The primary instrumentation used for determination of radiocarbon (14C) content is the accelerator mass spectrometer (AMS). The CAIS has two such instruments; a NEC 500KV tandem Pelletron accelerator and a NEC 250KV single stage accelerator. Both capable of achieving precisions of 0.35% and detection of 14C content on 20 micrograms of carbon. Most Natural Product testing will provide enough sample for optimized testing. However, the occasional small sample size, 20 micrograms, such as extracted from chromatographic techniques, can be processed and analyzed in these accelerator mass spectrometers.
Approximately ten thousand samples are processed and analyzed annually in the CAIS accelerator facility.
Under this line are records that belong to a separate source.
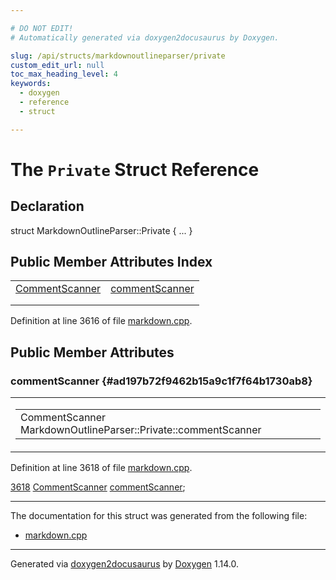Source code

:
 ```yaml
---

# DO NOT EDIT!
# Automatically generated via doxygen2docusaurus by Doxygen.

slug: /api/structs/markdownoutlineparser/private
custom_edit_url: null
toc_max_heading_level: 4
keywords:
  - doxygen
  - reference
  - struct

---
```


<div class="doxyPage">

# The `Private` Struct Reference



## Declaration

<div class="doxyDeclaration">
struct MarkdownOutlineParser::Private { ... }
</div>

## Public Member Attributes Index

<table class="doxyMembersIndex">

<tr class="doxyMemberIndexItem">
<td class="doxyMemberIndexItemType" align="left" valign="top"><a href="/web-doxygen/docs/api/classes/commentscanner">CommentScanner</a></td>
<td class="doxyMemberIndexItemName" align="left" valign="top"><a href="#ad197b72f9462b15a9c1f7f64b1730ab8">commentScanner</a></td>
</tr>
<tr class="doxyMemberIndexDescription">
<td class="doxyMemberIndexDescriptionLeft"></td>
<td class="doxyMemberIndexDescriptionRight">
</td>
</tr>
<tr class="doxyMemberIndexSeparator">
<td class="doxyMemberIndexSeparator" colspan="2"></td>
</tr>

</table>


<p>Definition at line 3616 of file <a href="/web-doxygen/docs/api/files/src/markdown-cpp">markdown.cpp</a>.</p>


<div class="doxySectionDef">

## Public Member Attributes

### commentScanner {#ad197b72f9462b15a9c1f7f64b1730ab8}

<div class="doxyMemberItem">
<div class="doxyMemberProto">
<table class="doxyMemberLabels">
<tr class="doxyMemberLabels">
<td class="doxyMemberLabelsLeft">
<table class="doxyMemberName">
<tr>
<td class="doxyMemberName">CommentScanner MarkdownOutlineParser::Private::commentScanner</td>
</tr>
</table>
</td>
</tr>
</table>
</div>
<div class="doxyMemberDoc">



<p>Definition at line 3618 of file <a href="/web-doxygen/docs/api/files/src/markdown-cpp">markdown.cpp</a>.</p>


<div class="doxyProgramListing">

<div class="doxyCodeLine"><span class="doxyLineNumber"><a href="#ad197b72f9462b15a9c1f7f64b1730ab8">3618</a></span><span class="doxyLineContent"><span class="doxyHighlight">  <a href="/web-doxygen/docs/api/classes/commentscanner">CommentScanner</a> <a href="#ad197b72f9462b15a9c1f7f64b1730ab8">commentScanner</a>;</span></span></div>

</div>

</div>
</div>

</div>

<hr/>

The documentation for this struct was generated from the following file:

<ul>
<li><a href="/web-doxygen/docs/api/files/src/markdown-cpp">markdown.cpp</a></li>
</ul>

<hr/>

<p class="doxyGeneratedBy">Generated via <a href="https://github.com/xpack/doxygen2docusaurus">doxygen2docusaurus</a> by <a href="https://www.doxygen.nl">Doxygen</a> 1.14.0.</p>

</div>
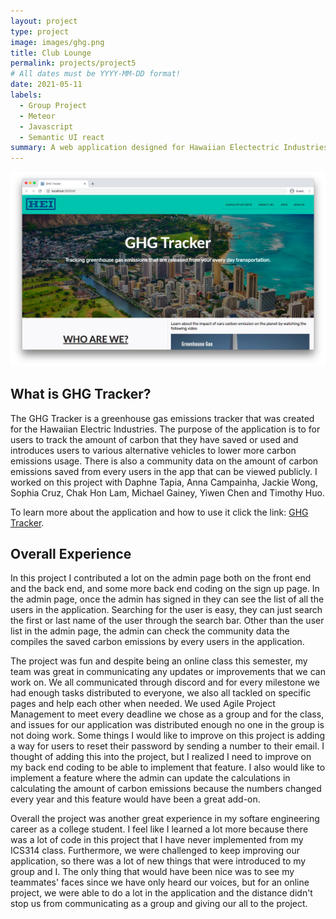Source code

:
 ```yaml
---
layout: project
type: project
image: images/ghg.png
title: Club Lounge
permalink: projects/project5
# All dates must be YYYY-MM-DD format!
date: 2021-05-11
labels:
  - Group Project
  - Meteor
  - Javascript
  - Semantic UI react
summary: A web application designed for Hawaiian Electectric Industries to help track the amount of greenhouse gas emissions that people in Hawaii saved or used during their daily lives.
---
```


<img class="ui image" src="../images/ghglanding.png">

## What is GHG Tracker?
The GHG Tracker is a greenhouse gas emissions tracker that was created for the Hawaiian Electric Industries. The purpose of the application is to for users to track the amount of carbon that they have saved or used and introduces users to various alternative vehicles to lower more carbon emissions usage. There is also a community data on the amount of carbon emissions saved from every users in the app that can be viewed publicly. I worked on this project with Daphne Tapia, Anna Campainha, Jackie Wong, Sophia Cruz, Chak Hon Lam, Michael Gainey, Yiwen Chen and Timothy Huo. 

To learn more about the application and how to use it click the link: [GHG Tracker](https://hot-n-code.github.io/).

## Overall Experience
In this project I contributed a lot on the admin page both on the front end and the back end, and some more back end coding on the sign up page. In the admin page, once the admin has signed in they can see the list of all the users in the application. Searching for the user is easy, they can just search the first or last name of the user through the search bar. Other than the user list in the admin page, the admin can check the community data the compiles the saved carbon emissions by every users in the application. 

The project was fun and despite being an online class this semester, my team was great in communicating any updates or improvements that we can work on. We all communicated through discord and for every milestone we had enough tasks distributed to everyone, we also all tackled on specific pages and help each other when needed. We used Agile 
Project Management to meet every deadline we chose as a group and for the class, and issues for our application was distributed enough no one in the group is not doing work.
Some things I would like to improve on this project is adding a way for users to reset their password by sending a number to their email. I thought of adding this into the project, but I realized I need to improve on my back end coding to be able to implement that feature. I also would like to implement a feature where the admin can update the calculations in calculating the amount of carbon emissions because the numbers changed every year and this feature would have been a great add-on. 

Overall the project was another great experience in my softare engineering career as a college student. I feel like I learned a lot more because there was a lot of code in this project that I have never implemented from my ICS314 class. Furthermore, we were challenged to keep improving our application, so there was a lot of new things that were introduced to my group and I. The only thing that would have been nice was to see my teammates' faces since we have only heard our voices, but for an online project, we were able to do a lot in the application and the distance didn't stop us from communicating as a group and giving our all to the project.

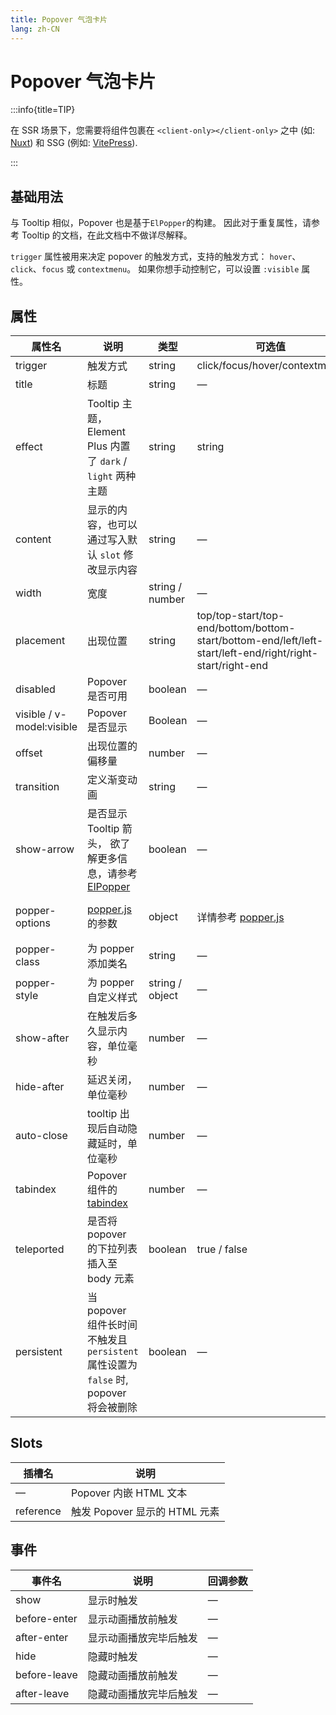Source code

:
 ```yaml
---
title: Popover 气泡卡片
lang: zh-CN
---
```


# Popover 气泡卡片

:::info{title=TIP}

在 SSR 场景下，您需要将组件包裹在 `<client-only></client-only>` 之中 (如: [Nuxt](https://nuxt.com/v3)) 和 SSG (例如: [VitePress](https://vitepress.vuejs.org/)).

:::

## 基础用法

与 Tooltip 相似，Popover 也是基于`ElPopper`的构建。 因此对于重复属性，请参考 Tooltip 的文档，在此文档中不做详尽解释。

`trigger` 属性被用来决定 popover 的触发方式，支持的触发方式： `hover`、`click`、`focus` 或 `contextmenu`。 如果你想手动控制它，可以设置 `:visible` 属性。

<code src="./basic-usage.tsx"></code>

<!-- ## 虚拟触发

像 Tooltip 一样，Popover 可以由虚拟元素触发，这个功能就很适合使用在触发元素和展示内容元素是分开的场景。通常我们使用 `#reference` 来放置我们的触发元素， 用 `triggeringElement` API，您可以任意设置您的触发元素 但注意到触发元素应该是接受 `mouse` 和 `keyboard` 事件的元素。

:::error

`vPopover` 将被废弃，请使用 `virtualRef` 作为替代。

:::

<code src="./virtual-triggering.tsx"></code>

## 内容可扩展

可以在 Popover 中嵌套其它组件， 以下为嵌套表格的例子。

利用插槽取代 `content` 属性

<code src="./nested-information.tsx"></code>

## 嵌套操作

当然，你还可以嵌套操作， 它比使用 dialog 更加轻量。

<code src="./nested-operation.tsx"></code>

## 指令

您可以使用指令性方式弹出窗口，但这种方法**不再推荐** ，因为这使得应用程序变得复杂， 您可以参考虚拟触发来实现一样的效果。

<code src="./directive-usage.tsx"></code> -->

## 属性

| 属性名                    | 说明                                                                                                                                        | 类型            | 可选值                                                                                                    | 默认值                                                                     |
| ------------------------- | ------------------------------------------------------------------------------------------------------------------------------------------- | --------------- | --------------------------------------------------------------------------------------------------------- | -------------------------------------------------------------------------- |
| trigger                   | 触发方式                                                                                                                                    | string          | click/focus/hover/contextmenu                                                                             | click                                                                      |
| title                     | 标题                                                                                                                                        | string          | —                                                                                                         | —                                                                          |
| effect                    | Tooltip 主题，Element Plus 内置了 `dark` / `light` 两种主题                                                                                 | string          | string                                                                                                    | light                                                                      |
| content                   | 显示的内容，也可以通过写入默认 `slot` 修改显示内容                                                                                          | string          | —                                                                                                         | —                                                                          |
| width                     | 宽度                                                                                                                                        | string / number | —                                                                                                         | 最小宽度 150px                                                             |
| placement                 | 出现位置                                                                                                                                    | string          | top/top-start/top-end/bottom/bottom-start/bottom-end/left/left-start/left-end/right/right-start/right-end | bottom                                                                     |
| disabled                  | Popover 是否可用                                                                                                                            | boolean         | —                                                                                                         | false                                                                      |
| visible / v-model:visible | Popover 是否显示                                                                                                                            | Boolean         | —                                                                                                         | false                                                                      |
| offset                    | 出现位置的偏移量                                                                                                                            | number          | —                                                                                                         | 0                                                                          |
| transition                | 定义渐变动画                                                                                                                                | string          | —                                                                                                         | el-fade-in-linear                                                          |
| show-arrow                | 是否显示 Tooltip 箭头， 欲了解更多信息，请参考 [ElPopper](https://github.com/element-plus/element-plus/tree/dev/packages/components/popper) | boolean         | —                                                                                                         | true                                                                       |
| popper-options            | [popper.js](https://popper.js.org/docs/v2/) 的参数                                                                                          | object          | 详情参考 [popper.js](https://popper.js.org/docs/v2/)                                                      | `{modifiers: [{name: 'computeStyles',options: {gpuAcceleration: false}}]}` |
| popper-class              | 为 popper 添加类名                                                                                                                          | string          | —                                                                                                         | —                                                                          |
| popper-style              | 为 popper 自定义样式                                                                                                                        | string / object | —                                                                                                         | —                                                                          |
| show-after                | 在触发后多久显示内容，单位毫秒                                                                                                              | number          | —                                                                                                         | 0                                                                          |
| hide-after                | 延迟关闭，单位毫秒                                                                                                                          | number          | —                                                                                                         | 200                                                                        |
| auto-close                | tooltip 出现后自动隐藏延时，单位毫秒                                                                                                        | number          | —                                                                                                         | 0                                                                          |
| tabindex                  | Popover 组件的 [tabindex](https://developer.mozilla.org/zh-CN/docs/Web/HTML/Global_attributes/tabindex)                                     | number          | —                                                                                                         | —                                                                          |
| teleported                | 是否将 popover 的下拉列表插入至 body 元素                                                                                                   | boolean         | true / false                                                                                              | true                                                                       |
| persistent                | 当 popover 组件长时间不触发且 `persistent` 属性设置为 `false` 时, popover 将会被删除                                                        | boolean         | —                                                                                                         | true                                                                       |

## Slots

| 插槽名    | 说明                          |
| --------- | ----------------------------- |
| —         | Popover 内嵌 HTML 文本        |
| reference | 触发 Popover 显示的 HTML 元素 |

## 事件

| 事件名       | 说明                   | 回调参数 |
| ------------ | ---------------------- | -------- |
| show         | 显示时触发             | —        |
| before-enter | 显示动画播放前触发     | —        |
| after-enter  | 显示动画播放完毕后触发 | —        |
| hide         | 隐藏时触发             | —        |
| before-leave | 隐藏动画播放前触发     | —        |
| after-leave  | 隐藏动画播放完毕后触发 | —        |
Nearly half of these samples are natural products in search of their true identity.
In concert with the AMS instrumentation, measurement of the stable isotope ratios of carbon, hydrogen, nitrogen, oxygen and sulfur (δ13C, δD, δ15N, δ18O and δ34S) are accomplished using Thermo Isotope Ratio Mass Spectrometers and Picarro Cavity Ring-down spectrometers. The CAIS has 22 IRMS and 2 CRDS with capability for a myriad of inlet systems ranging from direct dual-inlet, elemental analysis (EA), thermal conversion elemental analysis (TCEA), gas-bench, total inorganic/organic carbon (TIC-TOC), gas chromatography (GC), liquid chromatography (HPLC) interfaces.
In 2015, the CAIS pursued international recognition to become the first University Research Center accredited under the ISO/IEC 17025:2005 standard. The CAIS became ISO17025:2005 accredited in April, 2016 and has maintained the high level of quality and integrity in their testing under Perry Johnson Laboratory Accreditation number 87144.
The Center for Applied Isotope Studies is and always has been a tracer-free facility: we do not accept, handle, graphitize or count samples containing Tracer or Labeled (Hot) 14C due to the risk of cross-contamination.